• **Recorded data**:

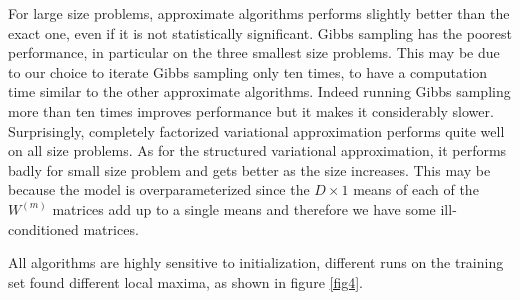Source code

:\documentclass{article}
\begin{document}
For large size problems, approximate algorithms performs slightly better than the exact one, even if it is not statistically significant. Gibbs sampling has the poorest performance, in particular on the three smallest size problems. This may be due to our choice to iterate Gibbs sampling only ten times,  to have a computation time similar to the other approximate algorithms. Indeed running Gibbs sampling more than ten times improves performance but it makes it considerably slower. Surprisingly, completely factorized variational approximation performs quite well on all
size problems. As for the structured variational approximation, it performs badly for small size problem and gets better as the size increases. This may be because the model is overparameterized since the $D \times 1$ means of each of the $W^{(m)}$ matrices add up to a single means and therefore we have some ill-conditioned matrices.

All algorithms are highly sensitive to initialization, different runs on the training set found different local maxima, as shown in figure \ref{fig4}.
\end{document}
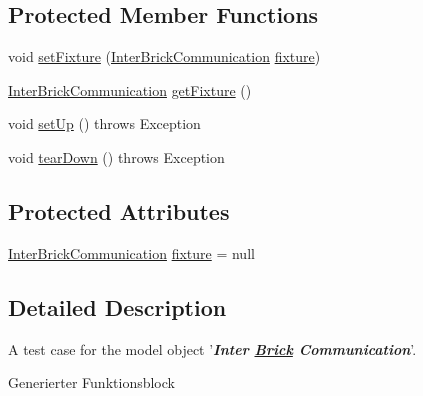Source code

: \subsection*{Protected Member Functions}
\begin{DoxyCompactItemize}
\item 
void \hyperlink{classshootingmachineemfmodel_1_1tests_1_1_inter_brick_communication_test_afeb01eb6b35335d5da74b555c0835ec9}{set\-Fixture} (\hyperlink{interfaceshootingmachineemfmodel_1_1_inter_brick_communication}{Inter\-Brick\-Communication} \hyperlink{classshootingmachineemfmodel_1_1tests_1_1_inter_brick_communication_test_a3c96face58bd8ec1152f83fe367b7644}{fixture})
\item 
\hyperlink{interfaceshootingmachineemfmodel_1_1_inter_brick_communication}{Inter\-Brick\-Communication} \hyperlink{classshootingmachineemfmodel_1_1tests_1_1_inter_brick_communication_test_aa8010cef7ac6657eefa5211c9f0da71e}{get\-Fixture} ()
\item 
void \hyperlink{classshootingmachineemfmodel_1_1tests_1_1_inter_brick_communication_test_acc383ab8c47d145a3bd05a21be8e7bbd}{set\-Up} ()  throws Exception 
\item 
void \hyperlink{classshootingmachineemfmodel_1_1tests_1_1_inter_brick_communication_test_a81b4f5581fb16e82bd354f19d4937f0c}{tear\-Down} ()  throws Exception 
\end{DoxyCompactItemize}
\subsection*{Protected Attributes}
\begin{DoxyCompactItemize}
\item 
\hyperlink{interfaceshootingmachineemfmodel_1_1_inter_brick_communication}{Inter\-Brick\-Communication} \hyperlink{classshootingmachineemfmodel_1_1tests_1_1_inter_brick_communication_test_a3c96face58bd8ec1152f83fe367b7644}{fixture} = null
\end{DoxyCompactItemize}


\subsection{Detailed Description}
A test case for the model object '{\itshape {\bfseries Inter \hyperlink{interfaceshootingmachineemfmodel_1_1_brick}{Brick} Communication}}'.

Generierter Funktionsblock 

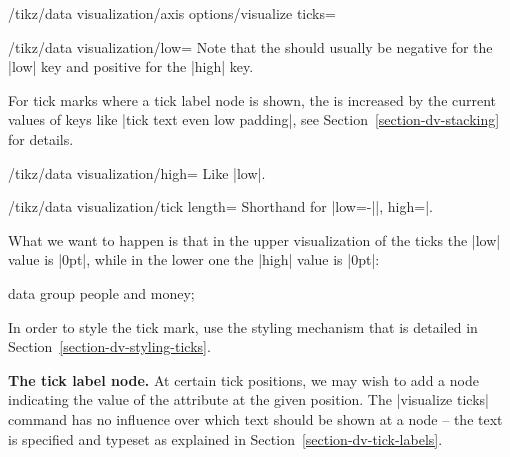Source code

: \begin{key}{/tikz/data visualization/axis options/visualize ticks=}
\begin{itemize}
\begin{key}{/tikz/data visualization/low=}
                Note that the  should usually be negative for
                the |low| key and positive for the |high| key.

                For tick marks where a tick label node is shown, the
                 is increased by the current values of keys
                like |tick text even low padding|, see
                Section~\ref{section-dv-stacking} for details.
            \end{key}
            \begin{key}{/tikz/data visualization/high=}
                Like |low|.
            \end{key}
            \begin{key}{/tikz/data visualization/tick length=}
                Shorthand for |low=-||, high=|.
            \end{key}

            What we want to happen is that in the upper visualization of the
            ticks the |low| value is |0pt|, while in the lower one the |high|
            value is |0pt|:
\begin{codeexample}[preamble={\usetikzlibrary{datavisualization}}]
%
\tikz \datavisualization [
    our system,
    x axis={attribute=time, length=3cm, ticks=many},
    left axis ={attribute=money},
    right axis={attribute=people},
    visualize as line/.list={people 1, people 2, money 1, money 2}]
  data group {people and money};
\end{codeexample}
    \end{itemize}
    In order to style the tick mark, use the styling mechanism that is detailed
    in Section~\ref{section-dv-styling-ticks}.


    \medskip
    \textbf{The tick label node.}
    At certain tick positions, we may wish to add a node indicating the value
    of the attribute at the given position. The |visualize ticks| command has
    no influence over which text should be shown at a node -- the text is
    specified and typeset as explained in Section~\ref{section-dv-tick-labels}.


\end{key}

• **Exercise goal**: Where in the records above does the word "approximation" appear? Copy each line that holds it.

• **Answer to this problem**:
For large size problems, approximate algorithms performs slightly better than the exact one, even if it is not statistically significant. Gibbs sampling has the poorest performance, in particular on the three smallest size problems. This may be due to our choice to iterate Gibbs sampling only ten times,  to have a computation time similar to the other approximate algorithms. Indeed running Gibbs sampling more than ten times improves performance but it makes it considerably slower. Surprisingly, completely factorized variational approximation performs quite well on all
size problems. As for the structured variational approximation, it performs badly for small size problem and gets better as the size increases. This may be because the model is overparameterized since the $D \times 1$ means of each of the $W^{(m)}$ matrices add up to a single means and therefore we have some ill-conditioned matrices.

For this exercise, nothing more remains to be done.